Hal böyleyken yayına kanal yöneticisi, büyük Türk mütefekkiri Yiğit Bulut bağlandı ve “necefli maşrapa”(*) hamlesini yaptı:
“An itibariyle normal yayına dönüyoruz. Haberi uzatmanın manası yok. Türk halkı değerlendirecektir bu istifaları ve neticelerini. Başbakanımızın Dolmabahçe’de düzenlediği toplantıyı hatırlatmak isterim diğer kanal yöneticilerine de. Haberi verdik, tamam.”
* * *
Haberlerin kanallar tarafından sakız gibi uzatılmasına, aynı lafların tekrarlanıp durmasına sıcak bakacak kadar kendimi kaybetmiş değilim.
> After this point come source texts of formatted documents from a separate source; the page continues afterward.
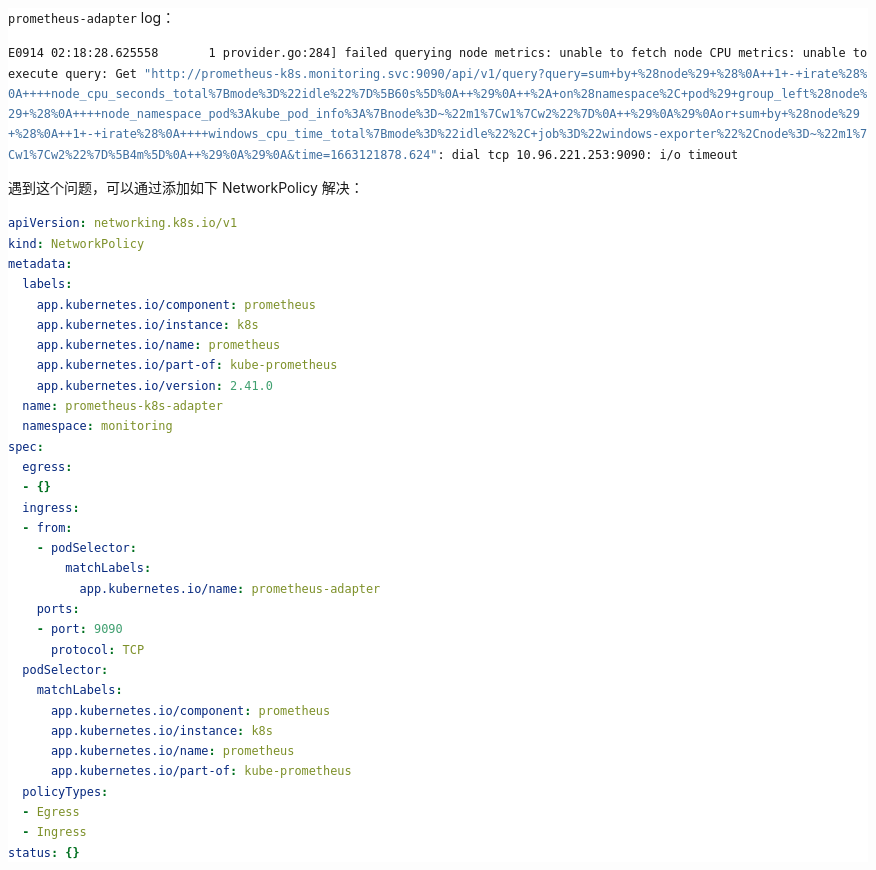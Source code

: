 `prometheus-adapter` log：

```bash
E0914 02:18:28.625558       1 provider.go:284] failed querying node metrics: unable to fetch node CPU metrics: unable to execute query: Get "http://prometheus-k8s.monitoring.svc:9090/api/v1/query?query=sum+by+%28node%29+%28%0A++1+-+irate%28%0A++++node_cpu_seconds_total%7Bmode%3D%22idle%22%7D%5B60s%5D%0A++%29%0A++%2A+on%28namespace%2C+pod%29+group_left%28node%29+%28%0A++++node_namespace_pod%3Akube_pod_info%3A%7Bnode%3D~%22m1%7Cw1%7Cw2%22%7D%0A++%29%0A%29%0Aor+sum+by+%28node%29+%28%0A++1+-+irate%28%0A++++windows_cpu_time_total%7Bmode%3D%22idle%22%2C+job%3D%22windows-exporter%22%2Cnode%3D~%22m1%7Cw1%7Cw2%22%7D%5B4m%5D%0A++%29%0A%29%0A&time=1663121878.624": dial tcp 10.96.221.253:9090: i/o timeout
```

遇到这个问题，可以通过添加如下 NetworkPolicy 解决：

```yaml
apiVersion: networking.k8s.io/v1
kind: NetworkPolicy
metadata:
  labels:
    app.kubernetes.io/component: prometheus
    app.kubernetes.io/instance: k8s
    app.kubernetes.io/name: prometheus
    app.kubernetes.io/part-of: kube-prometheus
    app.kubernetes.io/version: 2.41.0
  name: prometheus-k8s-adapter
  namespace: monitoring
spec:
  egress:
  - {}
  ingress:
  - from:
    - podSelector:
        matchLabels:
          app.kubernetes.io/name: prometheus-adapter
    ports:
    - port: 9090
      protocol: TCP
  podSelector:
    matchLabels:
      app.kubernetes.io/component: prometheus
      app.kubernetes.io/instance: k8s
      app.kubernetes.io/name: prometheus
      app.kubernetes.io/part-of: kube-prometheus
  policyTypes:
  - Egress
  - Ingress
status: {}
```

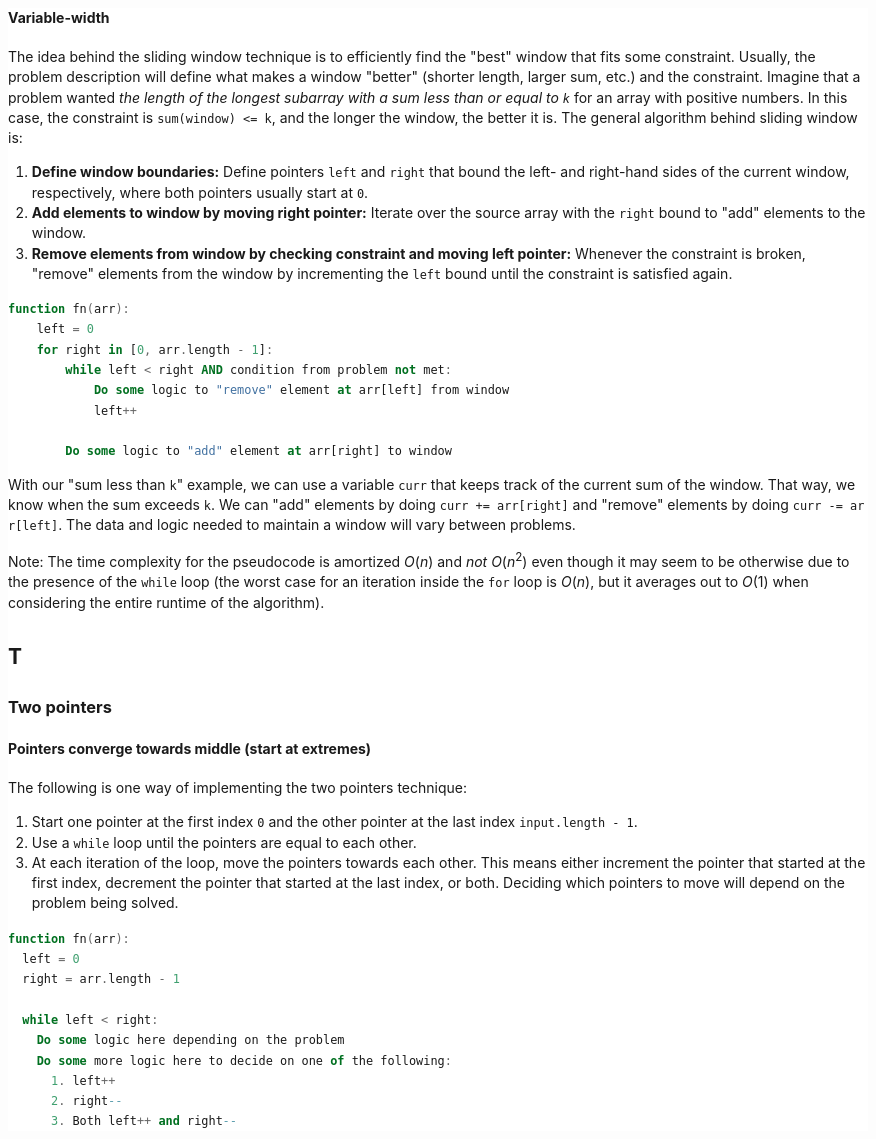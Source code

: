 #### Variable-width

The idea behind the sliding window technique is to efficiently find the "best" window that fits some constraint. Usually, the problem description will define what makes a window "better" (shorter length, larger sum, etc.) and the constraint. Imagine that a problem wanted *the length of the longest subarray with a sum less than or equal to `k`* for an array with positive numbers. In this case, the constraint is `sum(window) <= k`, and the longer the window, the better it is. The general algorithm behind sliding window is:

1. **Define window boundaries:** Define pointers `left` and `right` that bound the left- and right-hand sides of the current window, respectively, where both pointers usually start at `0`.
2. **Add elements to window by moving right pointer:** Iterate over the source array with the `right` bound to "add" elements to the window.
3. **Remove elements from window by checking constraint and moving left pointer:** Whenever the constraint is broken,  "remove" elements from the window by incrementing the `left` bound until the constraint is satisfied again.

```a title="Pseudocode"
function fn(arr):
    left = 0
    for right in [0, arr.length - 1]:
        while left < right AND condition from problem not met:
            Do some logic to "remove" element at arr[left] from window
            left++

        Do some logic to "add" element at arr[right] to window
```

With our "sum less than `k`" example, we can use a variable `curr` that keeps track of the current sum of the window. That way, we know when the sum exceeds `k`. We can "add" elements by doing `curr += arr[right]` and "remove" elements by doing `curr -= arr[left]`. The data and logic needed to maintain a window will vary between problems.

Note: The time complexity for the pseudocode is amortized $O(n)$ and *not* $O(n^2)$ even though it may seem to be otherwise due to the presence of the `while` loop (the worst case for an iteration inside the `for` loop is $O(n)$, but it averages out to $O(1)$ when considering the entire runtime of the algorithm). 

## T

### Two pointers

#### Pointers converge towards middle (start at extremes)

The following is one way of implementing the two pointers technique:

1. Start one pointer at the first index `0` and the other pointer at the last index `input.length - 1`.
2. Use a `while` loop until the pointers are equal to each other.
3. At each iteration of the loop, move the pointers towards each other. This means either increment the pointer that started at the first index, decrement the pointer that started at the last index, or both. Deciding which pointers to move will depend on the problem being solved.

```a title="Pseudocode"
function fn(arr):
  left = 0
  right = arr.length - 1

  while left < right:
    Do some logic here depending on the problem
    Do some more logic here to decide on one of the following:
      1. left++
      2. right--
      3. Both left++ and right--
```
Yani bir yerde Bulut’a hak vermek gibi pek de aklımdan geçmeyecek bir noktaya da sürüklenebilirim.
Fakat haber “dünyanın her yerinde büyük” türdendi ve o sırada gelişmekteydi. Yine de kendi tercihidir tabii, saygıyla karşılamak gerekir, falan fişman...
* * *
Yine de bu “necefli maşrapa” hamlesi içimdeki “RTÜK’ten çok RTÜK’çü” şahsı omzundan dürtmüş oldu.
Hemen diğer kanallardaki duruma bakıp bir rapor hazırlamaya karar verdim.
Raporun özeti şu Yiğit Bey: “Merak edecek bir durum yok. Kendini bilmez birkaç haber kanalı dışında kimsenin umurunda bile olmadı. Kimse yayın akışını değiştirmedi. Rahat olun yani...”
* * *
Mesela Show TV’de 24 saatin 8 saatinde olduğu gibi “Yaz Sürprizi” vardı ki; bu kadar yayınlanan bir program sürpriz niteliğini de kaybediyor.
Yine de yaz konserine gidecekseniz bir muska takmanız gerekiyor, onu öğrenmiş oldum: “Ajda büyüledi... Üstüne Hadise büyüledi... Yetmedi Serdar efsunladı... Demet seyircilere davul tozu ve minare gölgesi yolladı...”
TRT’de “Gez Göz Arpacık” diye bir program vardı ama endişeye mahal yok; militarist bir yaklaşım söz konusu değil. Gezi programı, “Yozgat/Kadışehri” tanıtılıyordu.
Kanal D’de “Koruyucu” diye bir film vardı. Konusu şöyle: “Büyük bir kazada ekibini kaybeden efsanevi kurtarma yüzücüsü Ben Randall, sahil güvenlik için cankurtaran yetiştiren bir okula eğitmen olarak gönderilir.”
Bir askeri tayin söz konusu tabii ama YAŞ’ı bağlayacak gibi durmuyor; “Filim icabı...”
* * *
Kanal 7 işini garantiye alıp Kemal Sunal’a yüklenmişti: “Orta Direk Şaban.”
Flash TV’de Cüppeli Hoca’yla Sohbet, Samanyolu TV’de “Ve İnsan Aldandı” adlı drama vardı (İnfo tuşuna basınca konuyu okuyoruz: Şeytan ile insanın amansız mücadelesi.)
Beyaz TV’de “Fırtınadan Sonra” vardı ama onun da gündem rüzgârlarıyla alakası yok, “ekşın tarzı” bir film.
* * *
Haber kanallarının çoğu da “normal” akıştaydı.
Kanal 24 vizyon filmlerine, CNN Türk şok Göltürkbükü dosyasına abanırken, TGRT haber “Futbol Özel” konumundaydı.
Geçerken gördüm, Habertürk’te de futbol skandalı konuşuluyordu.
Yani Yiğit Bey, her kanal Dolmabahçe’den kendince dersini çıkarmış, müsterih olunuz.